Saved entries
━━━

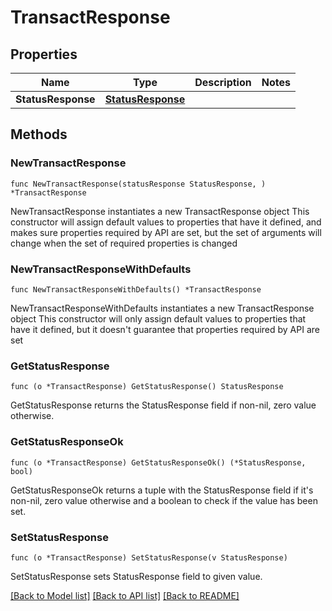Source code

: # TransactResponse

## Properties

Name | Type | Description | Notes
------------ | ------------- | ------------- | -------------
**StatusResponse** | [**StatusResponse**](StatusResponse.md) |  | 

## Methods

### NewTransactResponse

`func NewTransactResponse(statusResponse StatusResponse, ) *TransactResponse`

NewTransactResponse instantiates a new TransactResponse object
This constructor will assign default values to properties that have it defined,
and makes sure properties required by API are set, but the set of arguments
will change when the set of required properties is changed

### NewTransactResponseWithDefaults

`func NewTransactResponseWithDefaults() *TransactResponse`

NewTransactResponseWithDefaults instantiates a new TransactResponse object
This constructor will only assign default values to properties that have it defined,
but it doesn't guarantee that properties required by API are set

### GetStatusResponse

`func (o *TransactResponse) GetStatusResponse() StatusResponse`

GetStatusResponse returns the StatusResponse field if non-nil, zero value otherwise.

### GetStatusResponseOk

`func (o *TransactResponse) GetStatusResponseOk() (*StatusResponse, bool)`

GetStatusResponseOk returns a tuple with the StatusResponse field if it's non-nil, zero value otherwise
and a boolean to check if the value has been set.

### SetStatusResponse

`func (o *TransactResponse) SetStatusResponse(v StatusResponse)`

SetStatusResponse sets StatusResponse field to given value.



[[Back to Model list]](../README.md#documentation-for-models) [[Back to API list]](../README.md#documentation-for-api-endpoints) [[Back to README]](../README.md)


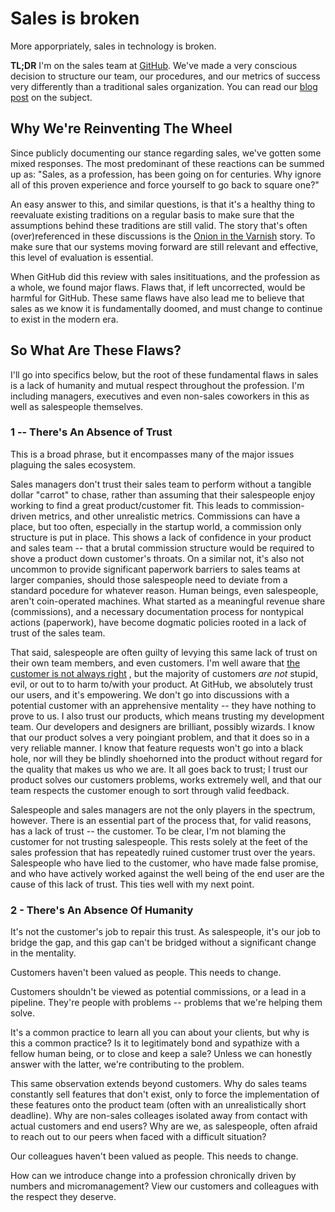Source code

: # Sales is broken

More apporpriately, sales in technology is broken.

**TL;DR** I'm on the sales team at [GitHub](http://www.github.com).
We've made a very
conscious decision to structure our team, our procedures, and our
metrics
of success very differently than a traditional sales organization. You
can read our [blog
post](https://github.com/blog/1230-optimizing-sales-for-happiness) on
the subject. 

## Why We're Reinventing The Wheel

Since publicly documenting our stance regarding sales, we've gotten some 
mixed responses. The most predominant of these reactions can be summed
up 
as: "Sales, as a profession, has been going on for centuries. Why ignore
all 
of this proven experience and force yourself to go back to square one?" 

An easy answer to this, and similar questions, is that it's a healthy
thing to reevaluate existing traditions on a regular basis to make sure
that the assumptions behind these traditions are still valid. The story
that's often (over)referenced in these discussions is the [Onion in the
Varnish](http://c2.com/cgi/wiki?OnionInTheVarnish) story. To make sure
that our systems moving forward are still relevant and effective, this
level of evaluation is essential.

When GitHub did this review with sales insitituations, and the
profession as a whole, we found major flaws. Flaws that, if left
uncorrected, would be harmful for GitHub. These same flaws have also
lead me to believe that sales as we know it is fundamentally doomed, and
must change to continue to exist in the modern era.

## So What Are These Flaws?

I'll go into specifics below, but the root of these fundamental flaws in
sales is a lack of humanity and mutual respect throughout the
profession. I'm
including managers, executives and even non-sales coworkers in this as
well as salespeople themselves.

### 1 -- There's An Absence of Trust

This is a broad phrase, but it encompasses many of the major issues
plaguing the sales ecosystem. 

Sales managers don't trust their sales team to perform without a
tangible 
dollar "carrot" to chase, rather than assuming that their salespeople 
enjoy working to find a great product/customer fit. This leads to
commission-driven metrics, and other unrealistic metrics. Commissions
can have a place, but too often, especially in the startup world, a
commission only structure is put in place. This shows a lack of
confidence in your product and sales team -- that a brutal commission
structure would be required to shove a product down customer's throats.
On a similar not, it's also not uncommon to provide significant
paperwork 
barriers to sales teams at larger companies, should those salespeople
need to deviate from a standard pocedure for whatever reason. Human
beings, even salespeople, aren't coin-operated machines. What started as
a meaningful revenue share (commissions), and a necessary documentation
process for nontypical actions (paperwork), have become dogmatic
policies rooted in a lack of trust of the sales team.

That said, salespeople are often guilty of levying this same lack of
trust on their own team members, and even customers. I'm well aware that
[the customer is not always
right](http://www.huffingtonpost.com/michael-sanson/the-customer-is-not-always-right_b_1834112.html)
, but the majority of customers _are not_ stupid, evil, or out to to
harm to/with your product. At GitHub, we absolutely trust our users, and
it's empowering. We don't go into discussions with a potential customer
with an apprehensive mentality -- they have nothing to prove to us. I
also trust our products, which means trusting my development team. Our
developers and designers are brilliant, possibly wizards. I know that
our product solves a very poingiant problem, and that it does so in a
very reliable manner. I know that feature requests won't go into a black
hole, nor will they be blindly shoehorned into the product without
regard for the quality that makes us who we are. It all goes back to
trust; I trust our product solves our customers problems, works
extremely well, and that our team respects the customer enough to sort
through valid feedback.

Salespeople and sales managers are not the only players in the spectrum,
however. There is an essential part of the process that, for valid
reasons, has a lack of trust -- the customer. To be clear, I'm not
blaming the customer for not trusting salespeople. This rests solely at
the feet of the sales profession that has repeatedly ruined customer
trust over the years. Salespeople who have lied to the customer, who
have 
made false promise, and who have actively worked against the well being
of the end user are the cause of this lack of trust. This ties well with
my next point.

### 2 - There's An Absence Of Humanity

It's not the customer's job to repair this trust. As salespeople, it's
our job to bridge the gap, and this gap can't be bridged without a
significant change in the mentality.

Customers haven't been valued as people. This needs to change.

Customers shouldn't be viewed as potential commissions, or a lead in a
pipeline. They're people with problems -- problems that we're helping
them solve. 

It's a common practice to learn all you can about your clients, but why 
is this a common practice? Is it to legitimately bond and sypathize with
a fellow human being, or to close and keep a sale? Unless we can
honestly answer with the latter, we're contributing to the problem.

This same observation extends beyond customers. Why do sales teams
constantly sell features that don't exist, only to force the
implementation of these features onto the product team (often with an
unrealistically short deadline). Why are non-sales colleages isolated
away from contact with actual customers and end users? Why are we, as
salespeople, often afraid to reach out to our peers when faced with a
difficult situation?

Our colleagues haven't been valued as people. This needs to change.

How can we introduce change into a profession chronically driven by
numbers and micromanagement? View our customers and colleagues with the
respect they deserve.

━━━

DIRECTIONS. Now transcribe all the entries above exactly, so that no picture is carried over.

RESULT OF THE EXERCISE.
Source code

: # TransactResponse

## Properties

Name | Type | Description | Notes
------------ | ------------- | ------------- | -------------
**StatusResponse** | [**StatusResponse**](StatusResponse.md) |  | 

## Methods

### NewTransactResponse

`func NewTransactResponse(statusResponse StatusResponse, ) *TransactResponse`

NewTransactResponse instantiates a new TransactResponse object
This constructor will assign default values to properties that have it defined,
and makes sure properties required by API are set, but the set of arguments
will change when the set of required properties is changed

### NewTransactResponseWithDefaults

`func NewTransactResponseWithDefaults() *TransactResponse`

NewTransactResponseWithDefaults instantiates a new TransactResponse object
This constructor will only assign default values to properties that have it defined,
but it doesn't guarantee that properties required by API are set

### GetStatusResponse

`func (o *TransactResponse) GetStatusResponse() StatusResponse`

GetStatusResponse returns the StatusResponse field if non-nil, zero value otherwise.

### GetStatusResponseOk

`func (o *TransactResponse) GetStatusResponseOk() (*StatusResponse, bool)`

GetStatusResponseOk returns a tuple with the StatusResponse field if it's non-nil, zero value otherwise
and a boolean to check if the value has been set.

### SetStatusResponse

`func (o *TransactResponse) SetStatusResponse(v StatusResponse)`

SetStatusResponse sets StatusResponse field to given value.



[[Back to Model list]](../README.md#documentation-for-models) [[Back to API list]](../README.md#documentation-for-api-endpoints) [[Back to README]](../README.md)


Source code

: # Sales is broken

More apporpriately, sales in technology is broken.

**TL;DR** I'm on the sales team at [GitHub](http://www.github.com).
We've made a very
conscious decision to structure our team, our procedures, and our
metrics
of success very differently than a traditional sales organization. You
can read our [blog
post](https://github.com/blog/1230-optimizing-sales-for-happiness) on
the subject. 

## Why We're Reinventing The Wheel

Since publicly documenting our stance regarding sales, we've gotten some 
mixed responses. The most predominant of these reactions can be summed
up 
as: "Sales, as a profession, has been going on for centuries. Why ignore
all 
of this proven experience and force yourself to go back to square one?" 

An easy answer to this, and similar questions, is that it's a healthy
thing to reevaluate existing traditions on a regular basis to make sure
that the assumptions behind these traditions are still valid. The story
that's often (over)referenced in these discussions is the [Onion in the
Varnish](http://c2.com/cgi/wiki?OnionInTheVarnish) story. To make sure
that our systems moving forward are still relevant and effective, this
level of evaluation is essential.

When GitHub did this review with sales insitituations, and the
profession as a whole, we found major flaws. Flaws that, if left
uncorrected, would be harmful for GitHub. These same flaws have also
lead me to believe that sales as we know it is fundamentally doomed, and
must change to continue to exist in the modern era.

## So What Are These Flaws?

I'll go into specifics below, but the root of these fundamental flaws in
sales is a lack of humanity and mutual respect throughout the
profession. I'm
including managers, executives and even non-sales coworkers in this as
well as salespeople themselves.

### 1 -- There's An Absence of Trust

This is a broad phrase, but it encompasses many of the major issues
plaguing the sales ecosystem. 

Sales managers don't trust their sales team to perform without a
tangible 
dollar "carrot" to chase, rather than assuming that their salespeople 
enjoy working to find a great product/customer fit. This leads to
commission-driven metrics, and other unrealistic metrics. Commissions
can have a place, but too often, especially in the startup world, a
commission only structure is put in place. This shows a lack of
confidence in your product and sales team -- that a brutal commission
structure would be required to shove a product down customer's throats.
On a similar not, it's also not uncommon to provide significant
paperwork 
barriers to sales teams at larger companies, should those salespeople
need to deviate from a standard pocedure for whatever reason. Human
beings, even salespeople, aren't coin-operated machines. What started as
a meaningful revenue share (commissions), and a necessary documentation
process for nontypical actions (paperwork), have become dogmatic
policies rooted in a lack of trust of the sales team.

That said, salespeople are often guilty of levying this same lack of
trust on their own team members, and even customers. I'm well aware that
[the customer is not always
right](http://www.huffingtonpost.com/michael-sanson/the-customer-is-not-always-right_b_1834112.html)
, but the majority of customers _are not_ stupid, evil, or out to to
harm to/with your product. At GitHub, we absolutely trust our users, and
it's empowering. We don't go into discussions with a potential customer
with an apprehensive mentality -- they have nothing to prove to us. I
also trust our products, which means trusting my development team. Our
developers and designers are brilliant, possibly wizards. I know that
our product solves a very poingiant problem, and that it does so in a
very reliable manner. I know that feature requests won't go into a black
hole, nor will they be blindly shoehorned into the product without
regard for the quality that makes us who we are. It all goes back to
trust; I trust our product solves our customers problems, works
extremely well, and that our team respects the customer enough to sort
through valid feedback.

Salespeople and sales managers are not the only players in the spectrum,
however. There is an essential part of the process that, for valid
reasons, has a lack of trust -- the customer. To be clear, I'm not
blaming the customer for not trusting salespeople. This rests solely at
the feet of the sales profession that has repeatedly ruined customer
trust over the years. Salespeople who have lied to the customer, who
have 
made false promise, and who have actively worked against the well being
of the end user are the cause of this lack of trust. This ties well with
my next point.

### 2 - There's An Absence Of Humanity

It's not the customer's job to repair this trust. As salespeople, it's
our job to bridge the gap, and this gap can't be bridged without a
significant change in the mentality.

Customers haven't been valued as people. This needs to change.

Customers shouldn't be viewed as potential commissions, or a lead in a
pipeline. They're people with problems -- problems that we're helping
them solve. 

It's a common practice to learn all you can about your clients, but why 
is this a common practice? Is it to legitimately bond and sypathize with
a fellow human being, or to close and keep a sale? Unless we can
honestly answer with the latter, we're contributing to the problem.

This same observation extends beyond customers. Why do sales teams
constantly sell features that don't exist, only to force the
implementation of these features onto the product team (often with an
unrealistically short deadline). Why are non-sales colleages isolated
away from contact with actual customers and end users? Why are we, as
salespeople, often afraid to reach out to our peers when faced with a
difficult situation?

Our colleagues haven't been valued as people. This needs to change.

How can we introduce change into a profession chronically driven by
numbers and micromanagement? View our customers and colleagues with the
respect they deserve.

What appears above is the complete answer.